I attended my final class at the University of Southern California (USC) last Wednesday, and I thought this would be a good time to look back at the ups and downs of navigating college with a disability. The support of those around me and staying true to my calling have sustained me over the past four years. The key to my success was finding a balance. My experience at USC has changed me for the better, and I wouldn’t have it any other way.
I’ll admit I was afraid to spend my first night away from home in my dorm room. My parents lagged for as long as they could, but I eventually forced them out. Then it was just me in my room, with a bed, stretching table, desk, dresser, and scooter. I was lonely until I realized I was free to do whatever I wanted.
The first week I was more socially active than my parents and I thought I would be. I boldly made new friends and sought out on-campus activities, including the Navigators, Club H20, and the Daily Trojan, the university’s student newspaper. Let’s just say there was a lot of free pizza.
My second weekend away from home, I attended a free Taco Bell concert headlined by Walk the Moon. Between writing and copy editing for the Daily Trojan, attending club meetings and classes, doing homework, and managing my condition, my life quickly became hectic.
I was faced with a tough decision in the spring semester of my freshman year with an offer to be promoted to news editor at the Daily Trojan. The role required me to stay in the office until midnight. The problem was that I had class early in the morning. I remember calling my dad in tears because I wanted to be an editor, but my first week showed me that it wasn’t sustainable, especially with Duchenne.
I reached a compromise with student leadership at the newspaper and became deputy news editor so that I could leave early on the days I had morning classes. I also switched out of an 8 a.m. class.
College life slapped me in the face. I realized two things: I could not do everything I wanted to do at USC, and my health was paramount to school. The common thread was balance.
Without balance we would succumb to the forces of gravity every day. In the same way, I would have burned out, and my health would be prevented me from continuing at USC. I was forced to make a hard choice, the first of many throughout my college career. That realization made it easier to refuse people who asked me to do something that I couldn’t.
In college, I am accountable for my schedule, which is more responsibility than I had four years ago. With Duchenne, that meant I had to make all of my medical appointments and find time for someone to help me with my daily stretching exercises. I had classes, interviews for the newspaper, and club meetings.
I am currently reading a book called “Spiritual Leadership,” in which author J. Oswald Sanders writes about the amount of time we have in a week.
“As in the parable of the pounds where each servant was given the same amount of money, we each have been given the same amount of time,” Sanders writes. “Certainly those hours determine whether life is commonplace or extraordinary.”

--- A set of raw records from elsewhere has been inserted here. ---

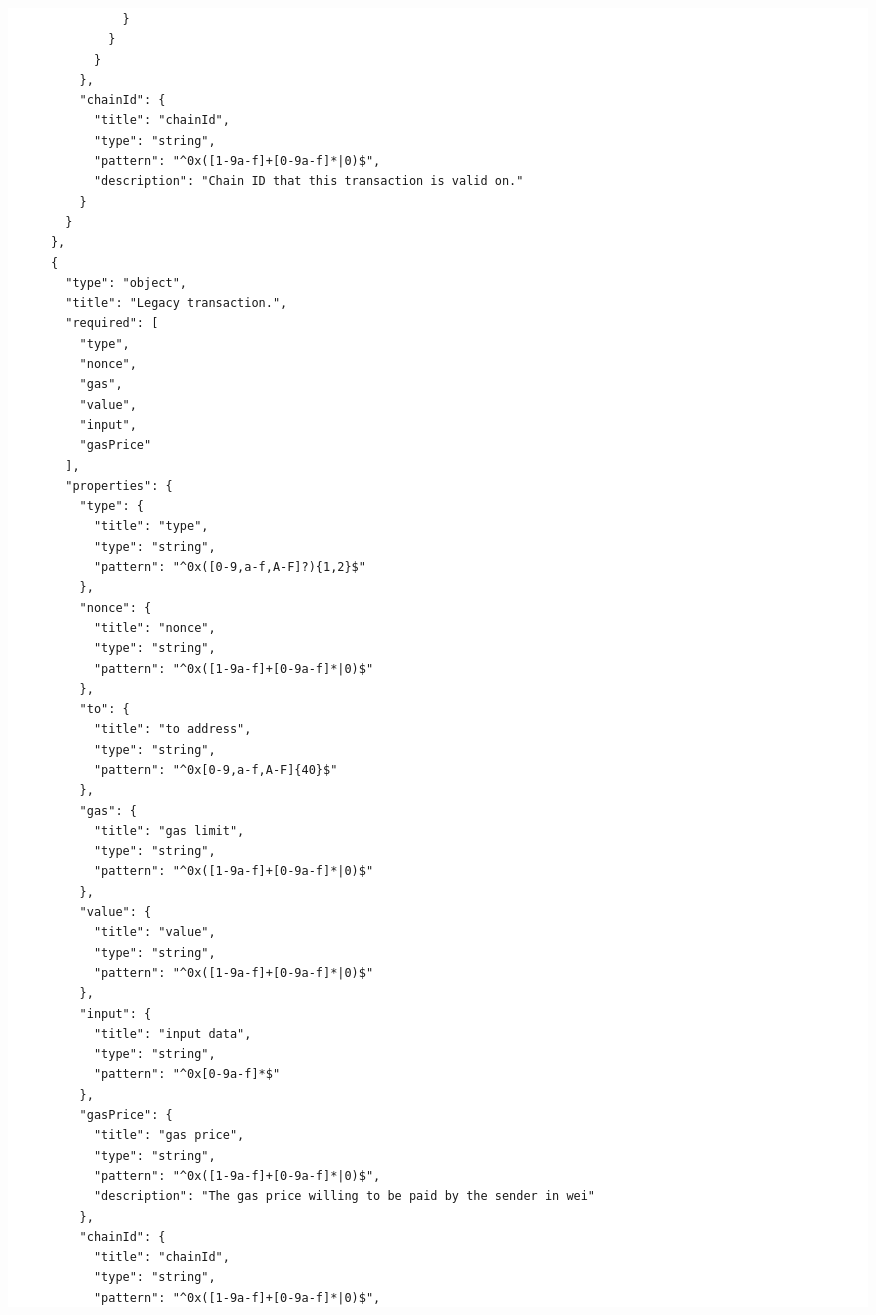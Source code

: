                     }
                  }
                }
              },
              "chainId": {
                "title": "chainId",
                "type": "string",
                "pattern": "^0x([1-9a-f]+[0-9a-f]*|0)$",
                "description": "Chain ID that this transaction is valid on."
              }
            }
          },
          {
            "type": "object",
            "title": "Legacy transaction.",
            "required": [
              "type",
              "nonce",
              "gas",
              "value",
              "input",
              "gasPrice"
            ],
            "properties": {
              "type": {
                "title": "type",
                "type": "string",
                "pattern": "^0x([0-9,a-f,A-F]?){1,2}$"
              },
              "nonce": {
                "title": "nonce",
                "type": "string",
                "pattern": "^0x([1-9a-f]+[0-9a-f]*|0)$"
              },
              "to": {
                "title": "to address",
                "type": "string",
                "pattern": "^0x[0-9,a-f,A-F]{40}$"
              },
              "gas": {
                "title": "gas limit",
                "type": "string",
                "pattern": "^0x([1-9a-f]+[0-9a-f]*|0)$"
              },
              "value": {
                "title": "value",
                "type": "string",
                "pattern": "^0x([1-9a-f]+[0-9a-f]*|0)$"
              },
              "input": {
                "title": "input data",
                "type": "string",
                "pattern": "^0x[0-9a-f]*$"
              },
              "gasPrice": {
                "title": "gas price",
                "type": "string",
                "pattern": "^0x([1-9a-f]+[0-9a-f]*|0)$",
                "description": "The gas price willing to be paid by the sender in wei"
              },
              "chainId": {
                "title": "chainId",
                "type": "string",
                "pattern": "^0x([1-9a-f]+[0-9a-f]*|0)$",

Sanders puts this concept of balancing time in a simple and powerful way. I’ve slowly gotten better at balancing the 168 hours that I have each week. I must account for each second, minute, and hour. As I’ve practiced this idea, I’ve gotten adequate sleep and learned to put my health first while succeeding in class and life.
There have been days in my college career when I felt like I had too much to do and not enough time to do it. When those scenarios arise, I say a little prayer, take a deep breath, and open up my schedule.
Things may not turn out exactly the way you want them to, but you can at least get your priorities straight. In my case, those are faith, health, and plenty of rest. And you can achieve them if you balance yourself appropriately.